Source data:
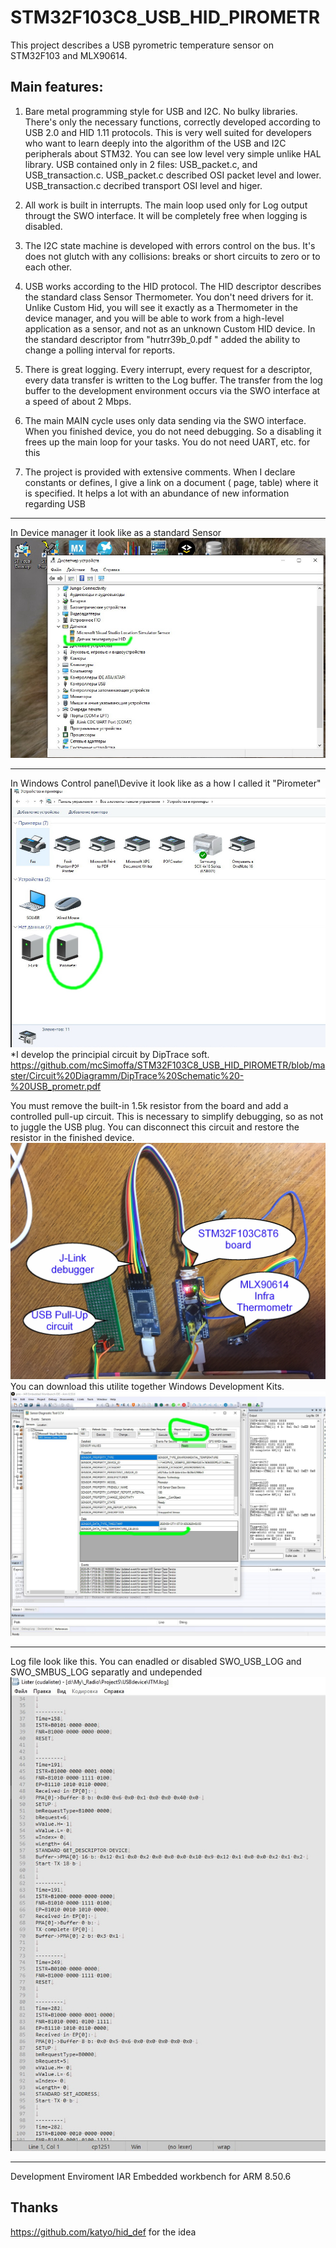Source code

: # STM32F103C8_USB_HID_PIROMETR
This project describes a USB pyrometric temperature sensor on STM32F103 and MLX90614.
## Main features:
1. Bare metal programming style for USB and I2C. No bulky libraries. There's only the necessary functions, correctly developed according to USB 2.0 and HID 1.11 protocols.
This is very well suited for developers who want to learn deeply into the algorithm of the USB and I2C  peripherals about STM32. You can see low level very simple unlike HAL library. USB contained only in 2 files: USB_packet.c, and USB_transaction.c. USB_packet.c described OSI packet level and lower. USB_transaction.c decribed transport OSI level and higer.

2. All work is built in interrupts. The main loop used only for Log output througt the SWO interface.  It will be completely free when logging is disabled.

3. The  I2C state machine is developed with errors control on the bus. It's does not glutch with any collisions: breaks or short circuits to zero or to each other.

4. USB works according to the HID protocol. The HID descriptor describes the standard class Sensor Thermometer. You don't need drivers for it. Unlike Custom Hid, you will see it  exactly as a Thermometer in the device manager, and you will be able to work from a high-level application  as a sensor, and not as an unknown Custom HID device. In the standard descriptor from "hutrr39b_0.pdf " added the ability to change a polling interval for reports.

5. There is great logging. Every interrupt, every request for a descriptor, every data transfer is written to the Log buffer. The transfer from the log buffer to the development environment occurs via the SWO interface at a speed of about 2 Mbps.


6. The main MAIN cycle uses only data sending via the SWO interface. When you finished device, you do not need debugging. So a disabling it frees up the main loop for your tasks. You do not need UART, etc. for this

7. The project is provided with extensive comments. When I declare constants or defines,  I give a link on a document ( page, table) where it is specified. It helps a lot with an abundance of new information regarding USB
***
In Device manager it look like as a standard Sensor
![how it look like in windows Device manager](https://github.com/mcSimoffa/STM32F103C8_USB_HID_PIROMETR/blob/master/photos/Temperature%20Sensor.jpg)
***
In Windows Control panel\Devive it look like as a how I called it "Pirometer"
![how it look like in windows Devices](https://github.com/mcSimoffa/STM32F103C8_USB_HID_PIROMETR/blob/master/photos/Device.jpg)
*I develop the principial circuit by DipTrace soft. 
https://github.com/mcSimoffa/STM32F103C8_USB_HID_PIROMETR/blob/master/Circuit%20Diagramm/DipTrace%20Schematic%20-%20USB_prometr.pdf

You must remove the built-in 1.5k resistor from the board and add a controlled pull-up circuit. This is necessary to simplify debugging, so as not to juggle the USB plug.
You can disconnect this circuit and restore the resistor in the finished device.
![how prototype look like](https://github.com/mcSimoffa/STM32F103C8_USB_HID_PIROMETR/blob/master/photos/IMG_3338.JPG)
You can download this utilite together Windows Development Kits. 
![the diagnostic utility sees my device like this](https://github.com/mcSimoffa/STM32F103C8_USB_HID_PIROMETR/blob/master/photos/SensorToolDiagnostic.jpg)
***
Log file look like this. You can  enadled or disabled SWO_USB_LOG and SWO_SMBUS_LOG separatly and undepended
![the Log information look like this](https://github.com/mcSimoffa/STM32F103C8_USB_HID_PIROMETR/blob/master/photos/log.jpg)
***
Development Enviroment  IAR Embedded workbench for ARM 8.50.6
## Thanks 
https://github.com/katyo/hid_def 
for the idea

** Action item **
Both ends included, copy word for word the lines from the top of the entries above through the line with "to each other.". No pictures.

** Answer to the exercise **
Source code

: # STM32F103C8_USB_HID_PIROMETR
This project describes a USB pyrometric temperature sensor on STM32F103 and MLX90614.
## Main features:
1. Bare metal programming style for USB and I2C. No bulky libraries. There's only the necessary functions, correctly developed according to USB 2.0 and HID 1.11 protocols.
This is very well suited for developers who want to learn deeply into the algorithm of the USB and I2C  peripherals about STM32. You can see low level very simple unlike HAL library. USB contained only in 2 files: USB_packet.c, and USB_transaction.c. USB_packet.c described OSI packet level and lower. USB_transaction.c decribed transport OSI level and higer.

2. All work is built in interrupts. The main loop used only for Log output througt the SWO interface.  It will be completely free when logging is disabled.

3. The  I2C state machine is developed with errors control on the bus. It's does not glutch with any collisions: breaks or short circuits to zero or to each other.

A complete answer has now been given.